Re: quincy 17.2.6 - write performance continuously slowing down until OSD restart needed

Igor Fedotov <igor.fedotov@xxxxxxxx> · Wed, 10 May 2023 10:15:25 +0300

Hey Zakhar,

You do need to restart OSDs to bring performance back to normal anyway, 
don't you? So yeah, we're not aware of better way so far - all the 
information I  have is from you and Nikola. And you both tell us about 
the need for restart.

Apparently there is no need to restart every OSD but "degraded/slow" 
ones only. We actually need to verify that. So please indicate the 
slowest OSDs (in terms of subop_w_lat) and do restart for them first. 
Hopefully just a fraction of your OSDs would require this.

Thanks,
Igor

On 5/10/2023 6:01 AM, Zakhar Kirpichenko wrote:
Thank you, Igor. I will try to see how to collect the perf values. Not 
sure about restarting all OSDs as it's a production cluster, is there 
a less invasive way?

/Z

On Tue, 9 May 2023 at 23:58, Igor Fedotov <igor.fedotov@xxxxxxxx> wrote:

    Hi Zakhar,

    Let's leave questions regarding cache usage/tuning to a different
    topic for now. And concentrate on performance drop.

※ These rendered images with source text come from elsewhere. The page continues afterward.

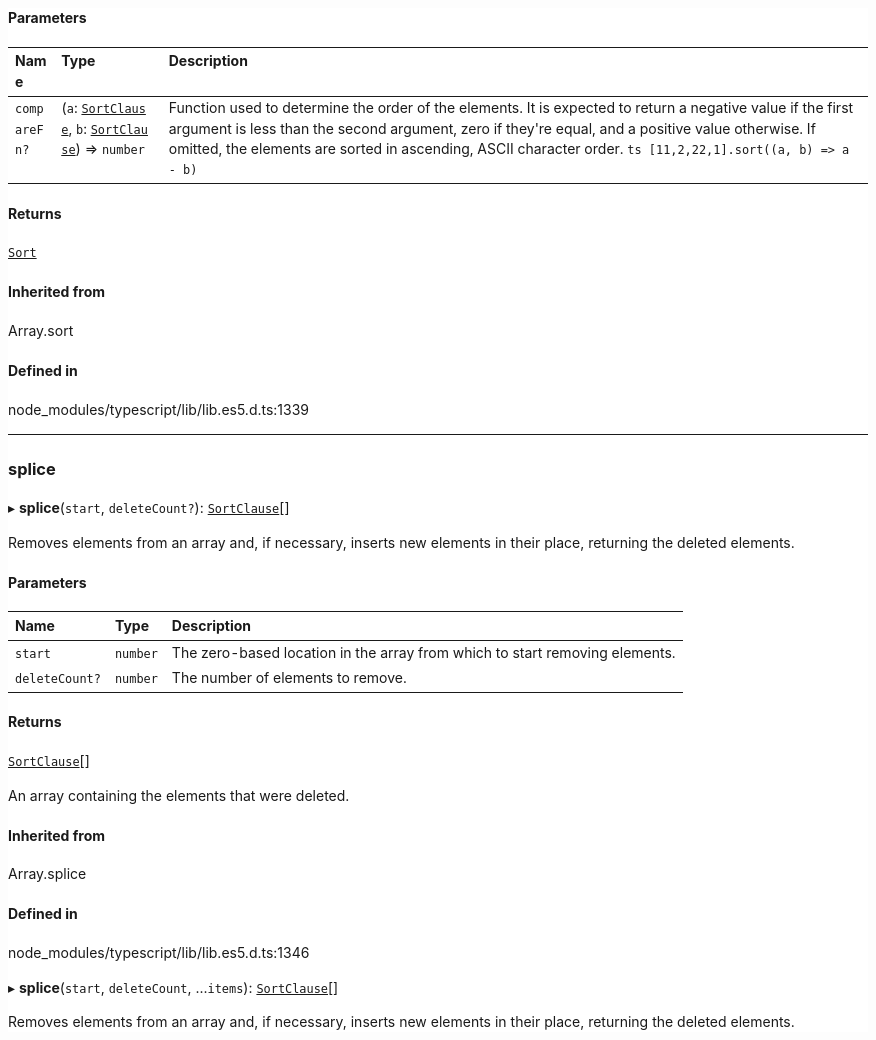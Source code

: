 #### Parameters

| Name | Type | Description |
| :------ | :------ | :------ |
| `compareFn?` | (`a`: [`SortClause`](../modules/forestadmin_datasource_toolkit.md#sortclause), `b`: [`SortClause`](../modules/forestadmin_datasource_toolkit.md#sortclause)) => `number` | Function used to determine the order of the elements. It is expected to return a negative value if the first argument is less than the second argument, zero if they're equal, and a positive value otherwise. If omitted, the elements are sorted in ascending, ASCII character order. ```ts [11,2,22,1].sort((a, b) => a - b) ``` |

#### Returns

[`Sort`](forestadmin_datasource_toolkit.Sort.md)

#### Inherited from

Array.sort

#### Defined in

node_modules/typescript/lib/lib.es5.d.ts:1339

___

### splice

▸ **splice**(`start`, `deleteCount?`): [`SortClause`](../modules/forestadmin_datasource_toolkit.md#sortclause)[]

Removes elements from an array and, if necessary, inserts new elements in their place, returning the deleted elements.

#### Parameters

| Name | Type | Description |
| :------ | :------ | :------ |
| `start` | `number` | The zero-based location in the array from which to start removing elements. |
| `deleteCount?` | `number` | The number of elements to remove. |

#### Returns

[`SortClause`](../modules/forestadmin_datasource_toolkit.md#sortclause)[]

An array containing the elements that were deleted.

#### Inherited from

Array.splice

#### Defined in

node_modules/typescript/lib/lib.es5.d.ts:1346

▸ **splice**(`start`, `deleteCount`, ...`items`): [`SortClause`](../modules/forestadmin_datasource_toolkit.md#sortclause)[]

Removes elements from an array and, if necessary, inserts new elements in their place, returning the deleted elements.

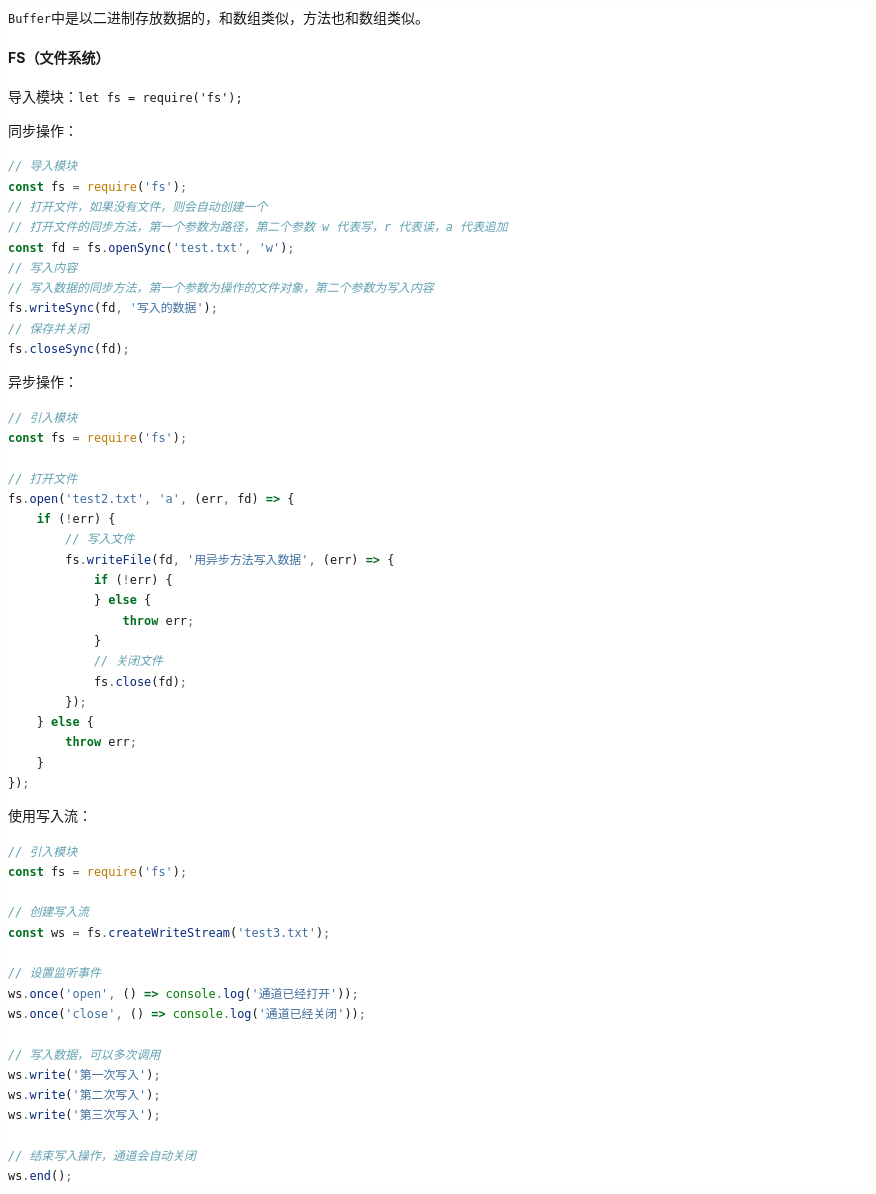 `Buffer`中是以二进制存放数据的，和数组类似，方法也和数组类似。

#### FS（文件系统）

导入模块：`let fs = require('fs');`

同步操作：

```javascript
// 导入模块
const fs = require('fs');
// 打开文件，如果没有文件，则会自动创建一个
// 打开文件的同步方法，第一个参数为路径，第二个参数 w 代表写，r 代表读，a 代表追加
const fd = fs.openSync('test.txt', 'w');
// 写入内容
// 写入数据的同步方法，第一个参数为操作的文件对象，第二个参数为写入内容
fs.writeSync(fd, '写入的数据');
// 保存并关闭
fs.closeSync(fd);
```

异步操作：

```javascript
// 引入模块
const fs = require('fs');

// 打开文件
fs.open('test2.txt', 'a', (err, fd) => {
    if (!err) {
        // 写入文件
        fs.writeFile(fd, '用异步方法写入数据', (err) => {
            if (!err) {
            } else {
                throw err;
            }
            // 关闭文件
            fs.close(fd);
        });
    } else {
        throw err;
    }
});
```

使用写入流：

```javascript
// 引入模块
const fs = require('fs');

// 创建写入流
const ws = fs.createWriteStream('test3.txt');

// 设置监听事件
ws.once('open', () => console.log('通道已经打开'));
ws.once('close', () => console.log('通道已经关闭'));

// 写入数据，可以多次调用
ws.write('第一次写入');
ws.write('第二次写入');
ws.write('第三次写入');

// 结束写入操作，通道会自动关闭
ws.end();
```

    Could you please do the same experiment I asked from Nikola once
    your cluster reaches "bad performance" state (Nikola, could you
    please use this improved scenario as well?):

    - collect perf counters for every OSD

    - reset perf counters for every OSD

    -  leave the cluster running for 10 mins and collect perf counters
    again.

    - Then restart OSDs one-by-one starting with the worst OSD (in
    terms of subop_w_lat from the prev step). Wouldn't be sufficient
    to reset just a few OSDs before the cluster is back to normal?

    - if partial OSD restart is sufficient - please leave the
    remaining OSDs run as-is without reboot.

    - after the restart (no matter partial or complete one - the key
    thing it's should successful) reset all the perf counters and
    leave the cluster run for 30 mins and collect perf counters again.

    - wait 24 hours and collect the counters one more time

    - share all four counters snapshots.

    Thanks,

    Igor

    On 5/8/2023 11:31 PM, Zakhar Kirpichenko wrote:
    Don't mean to hijack the thread, but I may be observing something
    similar with 16.2.12: OSD performance noticeably peaks after OSD
    restart and then gradually reduces over 10-14 days, while commit
    and apply latencies increase across the board.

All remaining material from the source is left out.